Tagesbericht 08.07.2012 – die grosse Wanderung

 

08.07.2012 – die Freizeitbeschäftigung für Stoni startet…

Wie schön kann Urlaub sein: entspannen, ausschlafen, Bier trinken, nichts tun.
Genau DASS habe ich geplant gehabt, doch die zwei Weiber (Kiyomi und Urs) machten mir da einen Strich durch die Rechnung. Um 08.45 Uhr musste ich aufstehen und Brot kaufen. Da das Kuhdorf Grimentz so gross ist, ist natürlich die einzige Bäckerei erst nach 5 Minuten Fussmarsch zu erreichen. Nun gut, Brot gekauft, Frühstück mit Urs ready gemacht und Kiyomi geweckt. Es folgte ein verträumter zMorgen.

Danach gings los und wir fuhren in Richtung St. Luc/Chandolin (auch irgendwo im Wallis), wo wir einfach einmal einen Sessellift nahmen und hochfuhren. Unsere beiden Landeier, welche noch nie auf einem Sessellift gefahren sind, sind einfach begeistert:

Danach liefen wir einfach mal so drauf los, ich fühlte mich als ein bisschen wie ein Wanderführer. Wir machten eine coole Entdeckung: der Stausee Illhorn wird derzeit renoviert (weitere Infos hier).

Doch das Ziel unserer Reise sollte das Illhorn (Höhe: 2717m. ü. M) sein, welches wir nach gefühlten 3h Wanderung erreichten. Das Wetter blieb traumhaft auch wenn wir dicke Wolken auf der anderen Talseite sahen.

Doch so hoch oben haben wir es natürlich erstmal genossen. Natürlich mussten wir dann irgendwann jedoch wieder runter von dem Hügel – warum nicht über das Skilift-Trassees des Teleski Illhorn?


ähm, ja, gut. Es ist schwer zu erkennen, aber es ist halt effektiv verdammt steil dort. Und ich musste zu mir sprechen: Pascal, Deine Ideen sind manchmal halt doch nicht immer so gut

Schlussendlich schafften wir es aber zum Cabane Illhorn, wo wir eigentlich ein Bier trinken wollten. Das wurde jedoch zugunsten des grillierens an der Grillstelle von Chandolin verschoben. Der Aussichtspunkt dort ist einfach genial…

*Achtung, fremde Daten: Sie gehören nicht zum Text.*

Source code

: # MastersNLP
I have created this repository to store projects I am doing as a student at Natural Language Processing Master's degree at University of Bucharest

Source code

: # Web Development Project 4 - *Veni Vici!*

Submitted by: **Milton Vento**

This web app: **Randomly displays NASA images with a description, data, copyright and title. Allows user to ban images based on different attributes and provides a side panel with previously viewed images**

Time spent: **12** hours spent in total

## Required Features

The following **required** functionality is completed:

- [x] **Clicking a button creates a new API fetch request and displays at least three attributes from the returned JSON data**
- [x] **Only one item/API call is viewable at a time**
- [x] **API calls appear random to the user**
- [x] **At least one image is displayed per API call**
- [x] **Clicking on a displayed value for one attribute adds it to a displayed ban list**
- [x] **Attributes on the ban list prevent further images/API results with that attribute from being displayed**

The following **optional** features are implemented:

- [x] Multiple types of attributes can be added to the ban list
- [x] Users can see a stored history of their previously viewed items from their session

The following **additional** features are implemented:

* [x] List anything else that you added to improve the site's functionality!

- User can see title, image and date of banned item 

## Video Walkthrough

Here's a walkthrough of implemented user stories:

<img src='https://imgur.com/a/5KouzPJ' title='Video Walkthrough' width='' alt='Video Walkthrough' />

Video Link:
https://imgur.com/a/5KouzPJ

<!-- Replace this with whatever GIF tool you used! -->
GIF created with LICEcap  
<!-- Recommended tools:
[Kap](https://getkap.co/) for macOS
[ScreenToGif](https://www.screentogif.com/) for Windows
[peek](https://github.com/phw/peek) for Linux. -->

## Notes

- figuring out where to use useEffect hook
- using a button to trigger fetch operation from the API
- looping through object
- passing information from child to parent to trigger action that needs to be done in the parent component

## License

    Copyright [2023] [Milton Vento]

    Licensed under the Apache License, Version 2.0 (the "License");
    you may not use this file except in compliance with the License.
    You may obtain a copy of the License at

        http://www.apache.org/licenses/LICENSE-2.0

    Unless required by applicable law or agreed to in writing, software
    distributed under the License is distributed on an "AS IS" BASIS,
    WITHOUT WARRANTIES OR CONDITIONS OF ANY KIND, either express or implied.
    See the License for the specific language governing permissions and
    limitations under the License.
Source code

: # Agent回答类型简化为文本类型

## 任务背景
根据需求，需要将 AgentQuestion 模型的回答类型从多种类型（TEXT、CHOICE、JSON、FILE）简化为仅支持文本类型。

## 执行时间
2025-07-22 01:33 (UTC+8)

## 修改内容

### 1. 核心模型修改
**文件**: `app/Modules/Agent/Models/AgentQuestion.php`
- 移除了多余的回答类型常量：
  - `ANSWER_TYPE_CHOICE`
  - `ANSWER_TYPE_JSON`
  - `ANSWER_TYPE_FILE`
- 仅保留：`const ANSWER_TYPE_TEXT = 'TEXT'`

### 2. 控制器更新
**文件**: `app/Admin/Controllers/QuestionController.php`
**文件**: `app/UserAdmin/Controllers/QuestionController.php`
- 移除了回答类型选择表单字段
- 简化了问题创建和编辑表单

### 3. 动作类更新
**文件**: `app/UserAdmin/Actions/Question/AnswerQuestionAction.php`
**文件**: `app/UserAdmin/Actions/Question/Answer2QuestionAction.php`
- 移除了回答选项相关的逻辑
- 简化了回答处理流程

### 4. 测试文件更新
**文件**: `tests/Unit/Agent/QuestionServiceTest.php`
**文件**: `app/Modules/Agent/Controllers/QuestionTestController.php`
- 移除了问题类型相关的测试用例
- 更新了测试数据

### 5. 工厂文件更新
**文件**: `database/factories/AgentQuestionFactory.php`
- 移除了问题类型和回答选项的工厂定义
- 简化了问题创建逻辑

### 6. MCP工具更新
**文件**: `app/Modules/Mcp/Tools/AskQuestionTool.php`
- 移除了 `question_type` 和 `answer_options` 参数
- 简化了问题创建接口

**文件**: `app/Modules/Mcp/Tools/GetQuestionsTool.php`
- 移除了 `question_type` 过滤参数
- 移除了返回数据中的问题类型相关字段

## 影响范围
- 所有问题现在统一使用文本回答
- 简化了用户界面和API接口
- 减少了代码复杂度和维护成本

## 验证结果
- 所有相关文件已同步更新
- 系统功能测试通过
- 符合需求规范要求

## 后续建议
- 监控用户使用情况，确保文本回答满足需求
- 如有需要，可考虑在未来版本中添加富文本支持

am Schluss gabs dann doch noch ein Bier (merci dem Spender…!) und wir fuhren glücklich und totmüde wieder nach Grimentz.

HHHHAAAAAALLLLLT
wir sind noch nicht ganz fertig. Auf der nach Hausefahrt haben wir nämlich noch Halt in St. Luc gemacht und dieses Gefährt ausprobiert:

eine Gaudimaschine!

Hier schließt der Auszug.